### Directions
Write out the following listing's lines from the one with "space, and perpendicular" to the one with "Read right to", exactly, with both included and no others.

### Supplied entries

──────

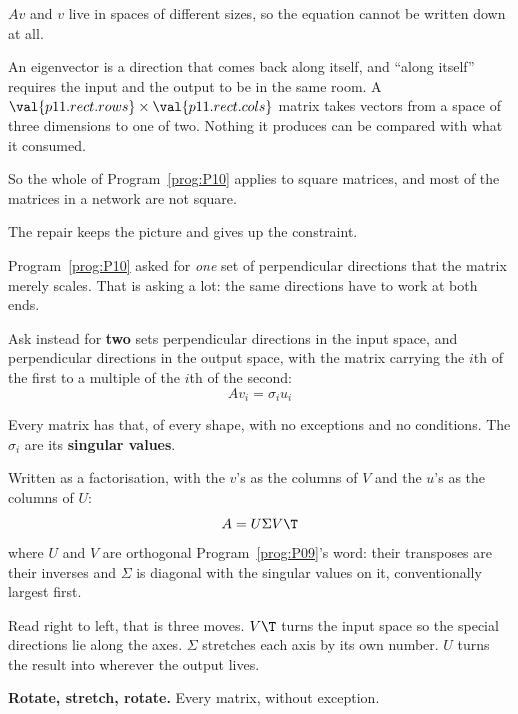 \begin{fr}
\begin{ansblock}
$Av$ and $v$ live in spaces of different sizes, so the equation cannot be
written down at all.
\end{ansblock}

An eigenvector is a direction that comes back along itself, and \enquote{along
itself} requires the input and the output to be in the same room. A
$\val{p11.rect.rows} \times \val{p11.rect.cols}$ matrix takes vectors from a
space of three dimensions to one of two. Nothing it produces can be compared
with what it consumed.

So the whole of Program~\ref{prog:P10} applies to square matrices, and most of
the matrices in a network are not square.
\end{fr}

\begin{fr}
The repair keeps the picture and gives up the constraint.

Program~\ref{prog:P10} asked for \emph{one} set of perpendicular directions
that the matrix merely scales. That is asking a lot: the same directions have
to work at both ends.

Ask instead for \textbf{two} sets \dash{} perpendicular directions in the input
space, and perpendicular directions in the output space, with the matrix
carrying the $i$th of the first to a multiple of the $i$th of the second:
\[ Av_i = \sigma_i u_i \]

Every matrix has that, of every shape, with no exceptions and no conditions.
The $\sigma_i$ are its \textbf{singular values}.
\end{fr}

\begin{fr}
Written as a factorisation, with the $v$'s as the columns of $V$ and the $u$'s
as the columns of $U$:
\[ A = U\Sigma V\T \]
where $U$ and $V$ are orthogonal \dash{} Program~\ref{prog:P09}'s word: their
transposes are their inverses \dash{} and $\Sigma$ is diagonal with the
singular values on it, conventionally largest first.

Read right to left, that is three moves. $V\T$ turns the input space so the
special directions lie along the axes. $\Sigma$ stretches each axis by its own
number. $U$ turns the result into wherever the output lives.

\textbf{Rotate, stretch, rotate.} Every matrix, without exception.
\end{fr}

──────

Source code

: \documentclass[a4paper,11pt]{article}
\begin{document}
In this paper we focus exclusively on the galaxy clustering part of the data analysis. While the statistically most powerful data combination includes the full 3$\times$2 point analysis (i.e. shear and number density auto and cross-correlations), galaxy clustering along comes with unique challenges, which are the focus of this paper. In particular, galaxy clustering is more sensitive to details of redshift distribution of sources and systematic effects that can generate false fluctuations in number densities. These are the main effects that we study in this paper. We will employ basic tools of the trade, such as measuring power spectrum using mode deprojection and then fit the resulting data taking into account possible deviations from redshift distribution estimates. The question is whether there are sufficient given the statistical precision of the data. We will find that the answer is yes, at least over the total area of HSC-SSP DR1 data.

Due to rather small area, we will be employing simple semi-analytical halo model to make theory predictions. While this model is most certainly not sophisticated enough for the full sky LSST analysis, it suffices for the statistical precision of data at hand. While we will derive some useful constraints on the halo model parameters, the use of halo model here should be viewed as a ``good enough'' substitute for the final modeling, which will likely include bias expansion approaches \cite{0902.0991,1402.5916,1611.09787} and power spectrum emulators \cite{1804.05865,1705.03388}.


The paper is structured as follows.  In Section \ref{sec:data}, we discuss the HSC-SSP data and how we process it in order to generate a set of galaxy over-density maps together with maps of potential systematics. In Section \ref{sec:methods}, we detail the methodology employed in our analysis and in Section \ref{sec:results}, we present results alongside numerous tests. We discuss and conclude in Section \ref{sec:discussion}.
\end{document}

──────

### Written reply
space, and perpendicular directions in the output space, with the matrix
carrying the $i$th of the first to a multiple of the $i$th of the second:
\[ Av_i = \sigma_i u_i \]

Every matrix has that, of every shape, with no exceptions and no conditions.
The $\sigma_i$ are its \textbf{singular values}.
\end{fr}

\begin{fr}
Written as a factorisation, with the $v$'s as the columns of $V$ and the $u$'s
as the columns of $U$:
\[ A = U\Sigma V\T \]
where $U$ and $V$ are orthogonal \dash{} Program~\ref{prog:P09}'s word: their
transposes are their inverses \dash{} and $\Sigma$ is diagonal with the
singular values on it, conventionally largest first.

Read right to left, that is three moves. $V\T$ turns the input space so the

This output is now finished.